====== Data supplied ======
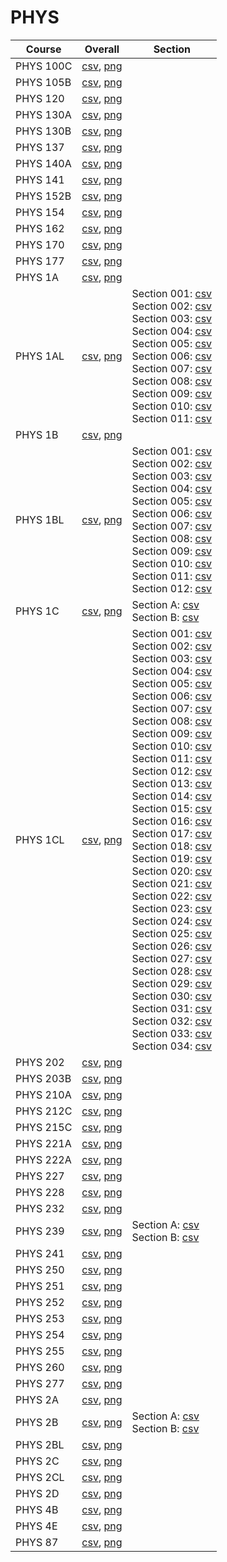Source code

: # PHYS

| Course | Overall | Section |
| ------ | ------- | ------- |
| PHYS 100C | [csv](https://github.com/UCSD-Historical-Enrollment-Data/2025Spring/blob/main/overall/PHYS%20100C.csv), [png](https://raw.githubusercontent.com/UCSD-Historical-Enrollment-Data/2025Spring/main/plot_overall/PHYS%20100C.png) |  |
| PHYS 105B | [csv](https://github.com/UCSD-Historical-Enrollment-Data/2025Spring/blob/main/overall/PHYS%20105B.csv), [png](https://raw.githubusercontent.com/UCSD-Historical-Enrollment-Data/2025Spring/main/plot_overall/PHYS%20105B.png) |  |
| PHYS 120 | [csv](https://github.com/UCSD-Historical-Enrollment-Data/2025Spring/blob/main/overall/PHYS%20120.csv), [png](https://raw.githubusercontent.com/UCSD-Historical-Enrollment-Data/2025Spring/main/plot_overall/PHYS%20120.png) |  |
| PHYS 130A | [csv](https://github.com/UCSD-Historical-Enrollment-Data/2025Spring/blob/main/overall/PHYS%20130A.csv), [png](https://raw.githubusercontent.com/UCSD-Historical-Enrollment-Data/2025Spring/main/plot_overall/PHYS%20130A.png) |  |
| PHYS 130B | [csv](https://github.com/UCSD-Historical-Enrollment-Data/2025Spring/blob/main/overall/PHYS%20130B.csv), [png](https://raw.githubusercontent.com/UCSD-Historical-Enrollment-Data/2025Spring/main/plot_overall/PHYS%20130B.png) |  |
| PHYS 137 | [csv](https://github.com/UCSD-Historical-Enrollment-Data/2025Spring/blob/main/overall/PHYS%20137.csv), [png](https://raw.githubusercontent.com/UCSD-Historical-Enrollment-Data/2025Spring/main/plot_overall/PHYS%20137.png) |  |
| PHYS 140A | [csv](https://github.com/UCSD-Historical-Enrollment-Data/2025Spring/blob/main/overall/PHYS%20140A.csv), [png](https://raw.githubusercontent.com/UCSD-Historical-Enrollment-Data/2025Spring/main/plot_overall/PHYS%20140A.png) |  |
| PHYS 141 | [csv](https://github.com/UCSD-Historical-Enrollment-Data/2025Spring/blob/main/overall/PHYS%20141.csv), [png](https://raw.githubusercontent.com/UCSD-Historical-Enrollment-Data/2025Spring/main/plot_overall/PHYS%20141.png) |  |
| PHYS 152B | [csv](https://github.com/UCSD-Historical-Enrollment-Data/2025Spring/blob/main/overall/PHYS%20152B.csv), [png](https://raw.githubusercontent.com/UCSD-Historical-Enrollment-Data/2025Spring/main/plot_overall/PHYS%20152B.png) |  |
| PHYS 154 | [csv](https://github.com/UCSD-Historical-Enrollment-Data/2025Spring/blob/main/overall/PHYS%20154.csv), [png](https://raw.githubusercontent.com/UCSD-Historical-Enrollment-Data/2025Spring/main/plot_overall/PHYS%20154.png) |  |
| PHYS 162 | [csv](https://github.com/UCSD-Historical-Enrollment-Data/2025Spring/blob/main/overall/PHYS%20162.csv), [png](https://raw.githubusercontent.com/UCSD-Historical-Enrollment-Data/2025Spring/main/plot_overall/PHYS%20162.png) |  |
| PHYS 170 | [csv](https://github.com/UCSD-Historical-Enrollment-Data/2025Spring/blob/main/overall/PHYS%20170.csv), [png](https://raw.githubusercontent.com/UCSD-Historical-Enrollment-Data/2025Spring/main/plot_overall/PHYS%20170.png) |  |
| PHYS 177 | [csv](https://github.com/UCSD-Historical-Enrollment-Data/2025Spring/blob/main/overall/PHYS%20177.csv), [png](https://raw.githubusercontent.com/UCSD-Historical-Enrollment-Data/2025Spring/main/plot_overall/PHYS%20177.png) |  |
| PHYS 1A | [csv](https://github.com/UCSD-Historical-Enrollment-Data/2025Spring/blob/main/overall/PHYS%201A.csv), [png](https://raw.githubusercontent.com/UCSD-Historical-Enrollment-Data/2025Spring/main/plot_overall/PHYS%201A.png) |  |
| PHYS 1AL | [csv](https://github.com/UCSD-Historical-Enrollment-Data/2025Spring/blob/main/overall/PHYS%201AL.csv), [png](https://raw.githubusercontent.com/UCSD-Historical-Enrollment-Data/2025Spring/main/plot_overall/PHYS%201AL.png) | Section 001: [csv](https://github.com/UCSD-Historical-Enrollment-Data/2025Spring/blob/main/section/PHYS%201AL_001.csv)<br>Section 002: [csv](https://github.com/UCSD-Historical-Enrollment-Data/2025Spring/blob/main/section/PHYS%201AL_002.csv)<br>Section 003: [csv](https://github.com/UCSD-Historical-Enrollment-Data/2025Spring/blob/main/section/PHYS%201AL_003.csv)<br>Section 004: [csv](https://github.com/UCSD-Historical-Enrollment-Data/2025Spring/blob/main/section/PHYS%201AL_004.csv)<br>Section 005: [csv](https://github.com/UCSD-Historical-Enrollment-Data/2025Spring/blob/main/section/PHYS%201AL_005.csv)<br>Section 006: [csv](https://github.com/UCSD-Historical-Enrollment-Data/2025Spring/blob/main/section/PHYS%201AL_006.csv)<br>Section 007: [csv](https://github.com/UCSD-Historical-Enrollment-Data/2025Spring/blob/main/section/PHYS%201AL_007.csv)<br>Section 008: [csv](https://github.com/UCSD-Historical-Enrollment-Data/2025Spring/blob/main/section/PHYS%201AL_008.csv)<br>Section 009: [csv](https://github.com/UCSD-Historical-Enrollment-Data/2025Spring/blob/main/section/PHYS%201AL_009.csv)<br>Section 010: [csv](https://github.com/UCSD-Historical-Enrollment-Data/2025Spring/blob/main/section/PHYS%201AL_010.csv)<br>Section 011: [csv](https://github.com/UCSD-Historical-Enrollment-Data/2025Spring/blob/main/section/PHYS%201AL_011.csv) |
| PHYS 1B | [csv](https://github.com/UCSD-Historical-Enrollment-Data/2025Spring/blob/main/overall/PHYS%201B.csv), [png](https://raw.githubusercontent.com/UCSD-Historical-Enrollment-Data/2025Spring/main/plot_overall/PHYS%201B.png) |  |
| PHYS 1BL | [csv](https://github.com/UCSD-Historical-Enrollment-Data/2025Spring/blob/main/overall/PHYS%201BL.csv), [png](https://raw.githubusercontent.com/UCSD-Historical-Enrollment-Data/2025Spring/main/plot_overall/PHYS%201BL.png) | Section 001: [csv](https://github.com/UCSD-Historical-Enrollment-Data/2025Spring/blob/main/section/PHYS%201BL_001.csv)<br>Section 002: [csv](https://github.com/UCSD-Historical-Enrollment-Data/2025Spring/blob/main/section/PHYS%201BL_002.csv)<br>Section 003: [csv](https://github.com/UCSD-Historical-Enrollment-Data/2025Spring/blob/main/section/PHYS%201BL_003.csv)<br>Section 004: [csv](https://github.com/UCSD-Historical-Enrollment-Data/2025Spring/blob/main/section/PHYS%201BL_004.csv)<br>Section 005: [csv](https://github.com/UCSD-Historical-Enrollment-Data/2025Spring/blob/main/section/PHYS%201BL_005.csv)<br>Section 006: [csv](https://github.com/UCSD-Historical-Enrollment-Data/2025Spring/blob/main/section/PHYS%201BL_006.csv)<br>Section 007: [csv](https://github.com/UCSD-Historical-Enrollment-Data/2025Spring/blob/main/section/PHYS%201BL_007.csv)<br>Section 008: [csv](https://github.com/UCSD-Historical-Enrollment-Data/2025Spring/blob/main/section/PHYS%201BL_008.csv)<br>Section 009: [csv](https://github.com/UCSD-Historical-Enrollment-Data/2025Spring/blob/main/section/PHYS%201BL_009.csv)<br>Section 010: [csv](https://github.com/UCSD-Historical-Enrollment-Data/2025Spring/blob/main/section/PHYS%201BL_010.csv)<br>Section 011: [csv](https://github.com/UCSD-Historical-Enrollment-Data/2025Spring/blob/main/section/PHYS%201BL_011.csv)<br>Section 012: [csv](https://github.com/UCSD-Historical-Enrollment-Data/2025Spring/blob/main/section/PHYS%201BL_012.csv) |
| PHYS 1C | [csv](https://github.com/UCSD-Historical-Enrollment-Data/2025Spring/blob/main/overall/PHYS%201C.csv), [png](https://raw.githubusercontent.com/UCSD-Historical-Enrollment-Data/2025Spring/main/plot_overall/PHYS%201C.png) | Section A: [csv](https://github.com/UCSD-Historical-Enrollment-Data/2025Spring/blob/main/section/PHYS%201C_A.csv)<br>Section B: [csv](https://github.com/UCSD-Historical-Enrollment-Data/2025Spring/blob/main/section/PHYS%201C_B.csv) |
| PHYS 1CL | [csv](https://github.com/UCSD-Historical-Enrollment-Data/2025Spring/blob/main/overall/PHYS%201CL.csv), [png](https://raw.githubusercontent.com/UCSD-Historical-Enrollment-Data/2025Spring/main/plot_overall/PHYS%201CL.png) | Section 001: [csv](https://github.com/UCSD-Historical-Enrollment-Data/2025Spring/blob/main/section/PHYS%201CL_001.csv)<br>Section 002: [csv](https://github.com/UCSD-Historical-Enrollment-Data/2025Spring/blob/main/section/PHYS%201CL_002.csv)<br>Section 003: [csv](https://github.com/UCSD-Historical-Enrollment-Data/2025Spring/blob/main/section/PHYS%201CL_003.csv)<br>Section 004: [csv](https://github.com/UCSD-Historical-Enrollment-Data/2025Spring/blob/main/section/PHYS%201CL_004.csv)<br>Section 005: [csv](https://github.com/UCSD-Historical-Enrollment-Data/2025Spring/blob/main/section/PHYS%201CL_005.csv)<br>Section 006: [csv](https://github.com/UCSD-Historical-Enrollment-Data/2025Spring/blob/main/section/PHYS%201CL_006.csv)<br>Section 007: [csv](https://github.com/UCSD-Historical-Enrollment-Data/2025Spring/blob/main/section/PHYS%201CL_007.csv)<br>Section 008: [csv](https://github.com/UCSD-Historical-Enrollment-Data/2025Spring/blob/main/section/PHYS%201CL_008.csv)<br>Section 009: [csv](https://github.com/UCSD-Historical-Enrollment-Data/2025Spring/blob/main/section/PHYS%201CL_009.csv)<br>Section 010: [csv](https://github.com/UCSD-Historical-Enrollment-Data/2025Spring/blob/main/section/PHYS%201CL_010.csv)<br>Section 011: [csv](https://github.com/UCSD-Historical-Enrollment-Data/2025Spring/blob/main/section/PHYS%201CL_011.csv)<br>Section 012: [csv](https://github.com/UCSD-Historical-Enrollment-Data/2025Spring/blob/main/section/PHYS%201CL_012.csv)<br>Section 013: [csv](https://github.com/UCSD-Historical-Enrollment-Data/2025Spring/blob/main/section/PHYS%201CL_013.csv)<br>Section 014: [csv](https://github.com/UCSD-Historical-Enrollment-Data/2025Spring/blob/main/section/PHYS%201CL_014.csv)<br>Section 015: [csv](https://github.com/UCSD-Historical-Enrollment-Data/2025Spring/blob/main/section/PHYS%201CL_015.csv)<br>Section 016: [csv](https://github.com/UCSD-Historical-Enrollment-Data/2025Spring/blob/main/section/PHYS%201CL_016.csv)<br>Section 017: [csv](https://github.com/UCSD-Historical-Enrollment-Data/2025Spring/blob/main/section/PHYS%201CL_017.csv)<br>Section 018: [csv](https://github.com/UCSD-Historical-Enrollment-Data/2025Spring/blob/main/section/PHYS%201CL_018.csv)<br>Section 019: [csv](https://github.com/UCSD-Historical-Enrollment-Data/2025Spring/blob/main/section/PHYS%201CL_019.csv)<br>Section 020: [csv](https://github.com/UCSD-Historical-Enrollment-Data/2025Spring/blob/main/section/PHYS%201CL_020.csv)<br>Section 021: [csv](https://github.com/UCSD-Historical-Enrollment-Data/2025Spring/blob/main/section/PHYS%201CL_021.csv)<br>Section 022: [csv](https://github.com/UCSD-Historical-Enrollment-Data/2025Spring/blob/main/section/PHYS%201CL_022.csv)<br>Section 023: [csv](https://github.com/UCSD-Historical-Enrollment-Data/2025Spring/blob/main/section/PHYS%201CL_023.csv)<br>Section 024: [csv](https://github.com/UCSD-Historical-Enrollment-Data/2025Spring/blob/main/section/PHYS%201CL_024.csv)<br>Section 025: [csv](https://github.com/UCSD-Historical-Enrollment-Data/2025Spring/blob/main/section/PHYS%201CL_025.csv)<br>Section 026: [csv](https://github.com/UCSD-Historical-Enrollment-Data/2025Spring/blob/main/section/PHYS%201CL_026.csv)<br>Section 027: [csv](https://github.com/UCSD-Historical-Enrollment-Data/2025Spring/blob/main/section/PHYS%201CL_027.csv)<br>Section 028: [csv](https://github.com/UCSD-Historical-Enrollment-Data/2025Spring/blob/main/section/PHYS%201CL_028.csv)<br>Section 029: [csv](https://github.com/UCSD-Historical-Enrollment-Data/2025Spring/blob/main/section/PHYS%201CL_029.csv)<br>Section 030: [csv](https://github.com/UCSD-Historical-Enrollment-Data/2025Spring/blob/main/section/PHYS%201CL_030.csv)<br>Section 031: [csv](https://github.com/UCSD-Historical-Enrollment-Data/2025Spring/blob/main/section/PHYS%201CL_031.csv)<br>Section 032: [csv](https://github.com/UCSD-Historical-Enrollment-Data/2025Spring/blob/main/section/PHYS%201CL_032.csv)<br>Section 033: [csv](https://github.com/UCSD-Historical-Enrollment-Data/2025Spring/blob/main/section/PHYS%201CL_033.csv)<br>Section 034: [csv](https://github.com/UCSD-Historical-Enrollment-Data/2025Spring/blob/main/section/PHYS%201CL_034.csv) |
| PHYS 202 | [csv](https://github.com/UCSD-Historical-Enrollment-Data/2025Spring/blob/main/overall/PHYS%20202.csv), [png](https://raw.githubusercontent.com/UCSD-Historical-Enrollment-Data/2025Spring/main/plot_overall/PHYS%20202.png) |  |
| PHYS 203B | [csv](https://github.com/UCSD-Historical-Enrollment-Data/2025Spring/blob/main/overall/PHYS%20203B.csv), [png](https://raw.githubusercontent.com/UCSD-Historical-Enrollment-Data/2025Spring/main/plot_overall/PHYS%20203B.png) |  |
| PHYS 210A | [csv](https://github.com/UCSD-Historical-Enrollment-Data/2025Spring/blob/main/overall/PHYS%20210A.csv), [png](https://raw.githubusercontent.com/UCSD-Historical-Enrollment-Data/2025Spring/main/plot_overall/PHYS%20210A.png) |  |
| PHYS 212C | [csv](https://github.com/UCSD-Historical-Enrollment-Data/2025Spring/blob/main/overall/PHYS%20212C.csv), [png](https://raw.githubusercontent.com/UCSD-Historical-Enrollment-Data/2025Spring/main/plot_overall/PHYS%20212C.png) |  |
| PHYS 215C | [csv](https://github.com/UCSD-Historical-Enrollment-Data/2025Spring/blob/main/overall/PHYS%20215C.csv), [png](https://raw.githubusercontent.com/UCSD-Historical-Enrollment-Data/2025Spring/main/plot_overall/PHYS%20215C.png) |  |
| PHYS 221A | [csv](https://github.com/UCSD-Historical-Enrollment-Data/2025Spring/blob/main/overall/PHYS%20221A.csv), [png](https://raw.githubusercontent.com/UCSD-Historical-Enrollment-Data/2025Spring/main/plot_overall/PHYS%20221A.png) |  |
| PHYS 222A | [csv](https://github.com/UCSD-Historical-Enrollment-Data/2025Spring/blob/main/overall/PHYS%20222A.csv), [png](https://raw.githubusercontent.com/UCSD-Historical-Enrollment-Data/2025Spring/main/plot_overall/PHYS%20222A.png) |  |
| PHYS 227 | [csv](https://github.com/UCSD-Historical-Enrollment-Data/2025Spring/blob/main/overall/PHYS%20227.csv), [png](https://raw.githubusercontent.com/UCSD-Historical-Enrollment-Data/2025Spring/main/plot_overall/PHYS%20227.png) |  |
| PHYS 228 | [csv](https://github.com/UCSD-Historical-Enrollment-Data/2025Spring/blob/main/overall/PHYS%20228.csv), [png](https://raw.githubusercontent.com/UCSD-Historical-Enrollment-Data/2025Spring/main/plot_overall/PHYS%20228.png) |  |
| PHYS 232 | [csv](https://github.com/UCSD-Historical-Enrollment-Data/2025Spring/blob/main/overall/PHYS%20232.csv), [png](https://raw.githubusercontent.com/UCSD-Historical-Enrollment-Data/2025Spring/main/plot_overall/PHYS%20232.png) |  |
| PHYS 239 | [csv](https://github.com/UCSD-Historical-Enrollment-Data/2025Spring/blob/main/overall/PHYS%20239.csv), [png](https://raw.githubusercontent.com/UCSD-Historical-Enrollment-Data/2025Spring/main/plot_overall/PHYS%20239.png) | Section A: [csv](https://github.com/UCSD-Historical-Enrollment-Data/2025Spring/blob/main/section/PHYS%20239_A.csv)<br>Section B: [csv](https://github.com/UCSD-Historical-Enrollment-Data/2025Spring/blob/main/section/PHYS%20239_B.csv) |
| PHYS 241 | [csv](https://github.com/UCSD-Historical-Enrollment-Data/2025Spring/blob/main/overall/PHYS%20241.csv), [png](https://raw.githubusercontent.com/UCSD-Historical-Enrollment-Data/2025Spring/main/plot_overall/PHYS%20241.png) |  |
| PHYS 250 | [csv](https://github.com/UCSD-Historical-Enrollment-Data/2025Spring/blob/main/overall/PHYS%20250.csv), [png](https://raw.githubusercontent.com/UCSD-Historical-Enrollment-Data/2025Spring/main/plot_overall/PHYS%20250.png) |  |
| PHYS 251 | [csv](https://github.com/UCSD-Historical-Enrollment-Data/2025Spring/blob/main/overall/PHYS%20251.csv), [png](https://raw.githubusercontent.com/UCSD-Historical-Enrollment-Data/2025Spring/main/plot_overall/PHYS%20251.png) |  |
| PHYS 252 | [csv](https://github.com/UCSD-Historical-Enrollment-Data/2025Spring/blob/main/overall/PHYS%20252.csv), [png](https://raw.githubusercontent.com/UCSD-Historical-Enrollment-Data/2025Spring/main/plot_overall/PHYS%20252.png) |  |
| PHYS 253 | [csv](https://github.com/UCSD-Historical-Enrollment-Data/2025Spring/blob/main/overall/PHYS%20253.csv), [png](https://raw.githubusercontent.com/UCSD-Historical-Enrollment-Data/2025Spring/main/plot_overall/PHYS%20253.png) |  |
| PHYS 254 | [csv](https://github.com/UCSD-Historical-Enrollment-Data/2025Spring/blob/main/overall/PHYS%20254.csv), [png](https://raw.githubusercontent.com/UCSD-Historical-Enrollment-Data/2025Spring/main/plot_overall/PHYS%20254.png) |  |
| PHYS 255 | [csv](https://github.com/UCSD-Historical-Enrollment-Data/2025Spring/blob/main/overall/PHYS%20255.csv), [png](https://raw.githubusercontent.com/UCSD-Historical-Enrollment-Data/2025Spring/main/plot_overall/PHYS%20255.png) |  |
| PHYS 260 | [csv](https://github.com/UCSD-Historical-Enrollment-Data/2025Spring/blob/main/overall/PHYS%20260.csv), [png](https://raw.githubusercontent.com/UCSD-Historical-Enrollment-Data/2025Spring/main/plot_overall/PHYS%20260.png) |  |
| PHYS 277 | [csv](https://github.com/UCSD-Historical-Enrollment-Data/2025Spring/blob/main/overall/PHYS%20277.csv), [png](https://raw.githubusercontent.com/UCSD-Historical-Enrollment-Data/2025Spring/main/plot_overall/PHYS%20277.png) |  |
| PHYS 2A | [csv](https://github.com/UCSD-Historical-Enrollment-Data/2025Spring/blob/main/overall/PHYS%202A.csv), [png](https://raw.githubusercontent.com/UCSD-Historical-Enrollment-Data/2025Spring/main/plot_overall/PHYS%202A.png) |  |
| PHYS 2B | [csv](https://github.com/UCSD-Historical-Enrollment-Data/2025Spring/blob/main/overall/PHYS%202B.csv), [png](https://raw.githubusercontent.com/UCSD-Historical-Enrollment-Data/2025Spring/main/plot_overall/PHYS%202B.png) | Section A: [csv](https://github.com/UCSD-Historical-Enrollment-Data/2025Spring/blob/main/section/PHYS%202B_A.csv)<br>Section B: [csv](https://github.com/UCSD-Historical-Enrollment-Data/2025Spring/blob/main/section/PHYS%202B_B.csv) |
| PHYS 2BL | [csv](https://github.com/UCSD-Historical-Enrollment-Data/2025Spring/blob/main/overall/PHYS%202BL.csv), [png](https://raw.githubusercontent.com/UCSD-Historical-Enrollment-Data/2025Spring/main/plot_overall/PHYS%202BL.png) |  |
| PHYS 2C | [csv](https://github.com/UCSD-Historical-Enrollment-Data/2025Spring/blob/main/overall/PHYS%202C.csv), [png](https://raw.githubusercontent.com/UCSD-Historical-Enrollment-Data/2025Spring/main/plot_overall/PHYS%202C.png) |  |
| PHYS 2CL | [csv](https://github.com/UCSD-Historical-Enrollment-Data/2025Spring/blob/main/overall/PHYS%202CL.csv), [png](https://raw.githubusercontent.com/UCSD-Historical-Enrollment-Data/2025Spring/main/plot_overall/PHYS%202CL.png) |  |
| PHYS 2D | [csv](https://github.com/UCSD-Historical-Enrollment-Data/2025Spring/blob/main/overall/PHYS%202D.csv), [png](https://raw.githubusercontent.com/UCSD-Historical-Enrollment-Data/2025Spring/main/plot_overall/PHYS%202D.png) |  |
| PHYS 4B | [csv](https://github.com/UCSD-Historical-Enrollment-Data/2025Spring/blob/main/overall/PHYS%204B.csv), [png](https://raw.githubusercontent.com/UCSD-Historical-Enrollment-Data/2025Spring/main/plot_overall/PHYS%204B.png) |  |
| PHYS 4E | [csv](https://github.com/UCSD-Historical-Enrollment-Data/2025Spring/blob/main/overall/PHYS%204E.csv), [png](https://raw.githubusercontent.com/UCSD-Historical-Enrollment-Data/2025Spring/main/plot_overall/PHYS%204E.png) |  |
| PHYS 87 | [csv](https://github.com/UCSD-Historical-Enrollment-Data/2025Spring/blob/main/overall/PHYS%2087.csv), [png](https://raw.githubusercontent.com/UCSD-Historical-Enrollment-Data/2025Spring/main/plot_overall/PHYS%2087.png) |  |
======
====== Data supplied ======
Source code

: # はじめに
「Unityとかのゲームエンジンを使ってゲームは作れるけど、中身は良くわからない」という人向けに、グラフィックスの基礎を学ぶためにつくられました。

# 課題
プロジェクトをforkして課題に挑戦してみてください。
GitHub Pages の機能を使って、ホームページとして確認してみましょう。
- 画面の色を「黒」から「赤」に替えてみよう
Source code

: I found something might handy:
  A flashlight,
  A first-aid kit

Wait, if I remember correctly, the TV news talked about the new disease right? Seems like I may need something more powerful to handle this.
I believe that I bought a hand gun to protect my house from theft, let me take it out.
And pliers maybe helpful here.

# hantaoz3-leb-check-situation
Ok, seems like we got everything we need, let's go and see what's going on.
======
> Task: The answer must consist of every line above that contains the word "need".

> Response to the task:
Wait, if I remember correctly, the TV news talked about the new disease right? Seems like I may need something more powerful to handle this.
Ok, seems like we got everything we need, let's go and see what's going on.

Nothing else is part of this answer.